Dickie Dowsett

Personal information
- Full name: Gilbert James Dowsett
- Date of birth: 3 July 1931
- Place of birth: Widford, Essex, England
- Date of death: 19 April 2020 (aged 88)
- Height: 5 ft 8 in (1.73 m)
- Position: Inside forward

Youth career
- Chelmsford City

Senior career*
- Years: Team / Apps / (Gls)
- 19??–1952: Sudbury Town
- 1952–1955: Tottenham Hotspur / 1 / (1)
- 1955–1956: Southend United / 20 / (4)
- 1956–1957: Southampton / 2 / (0)
- 1957–1962: Bournemouth & Boscombe Athletic / 169 / (79)
- 1962–1965: Crystal Palace / 54 / (22)
- 1965–1968: Weymouth / 168 / (36)

= Dickie Dowsett =

English footballer (1931–2020)

Gilbert James "Dickie" Dowsett (3 July 1931 – 19 April 2020) was an English professional footballer who played for Sudbury Town, Tottenham Hotspur, Southend United, Southampton, Bournemouth & Boscombe Athletic, Crystal Palace and Weymouth.

==Playing career==
Born in Widford, Essex, Dowsett began his career in the youth section of Chelmsford City, then non-League club Sudbury Town before joining Tottenham Hotspur in May 1952. The inside forward scored a goal in his one senior appearance against Aston Villa on 21 August 1954.

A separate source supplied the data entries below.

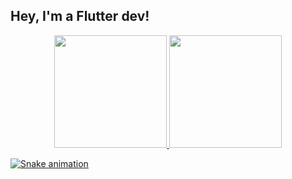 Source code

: 
## Hey, I'm a Flutter dev!




<div align="center">
  <a href="https://github.com/flechaalisson">
  <img height="180em" src="https://github-readme-stats.vercel.app/api?username=flechaalisson&show_icons=true&theme=dracula&include_all_commits=true&count_private=true"/>
  <img height="180em" src="https://github-readme-stats.vercel.app/api/top-langs/?username=flechaalisson&layout=compact&langs_count=7&theme=dracula"/>
</div>
  
  
![Snake animation](https://github.com/flechaalisson/flechaalisson/blob/output/github-contribution-grid-snake.svg)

Dowsett transferred to Southend United in May 1955, where he netted four times in 20 matches in the 1955–56 season. Whilst at the Roots Hall club, he was spotted by Frank Dudley, who recommended him to his former colleague Ted Bates, who was now manager at Southampton. He joined Southampton in July 1956 and featured in two league matches and one in the FA Cup but was unable to stake a claim for a regular place in the first team.

Dowsett signed for Bournemouth & Boscombe Athletic in June 1957, for a fee of £100. At Dean Court, Dowsett was converted from a winger into an inside forward with great success. In the five years with Bournemouth, he was the club's top scorer in three seasons. Described as "determined, fast and useful in the air", the free scoring player found the net on 79 occasions in 169 matches. Bournemouth's current club badge features the highly regarded player's profile.

In November 1962, he joined Crystal Palace for a fee of £3500; at the Selhurst Park club, he notched up a further 22 goals in 54 league appearances. In June 1965, Dowsett went on to play for Weymouth of the Southern League, where he ended his competitive career. In his first season at Weymouth, he helped the club take the Southern League Championship for the second successive season.

==Post–football career==
After retiring from playing, Dowsett returned to Dean Court where he became Bournemouth's commercial manager, holding the post from June 1968 until March 1983.

Dowsett was a member of the Dorset Cricket Society and recalled his football experiences in an after dinner speech he made to members in March 2010.

Dowsett died on 19 April 2020. He had been suffering from dementia.

Dowsett's silhouette is used on the present day AFC Bournemouth club badge.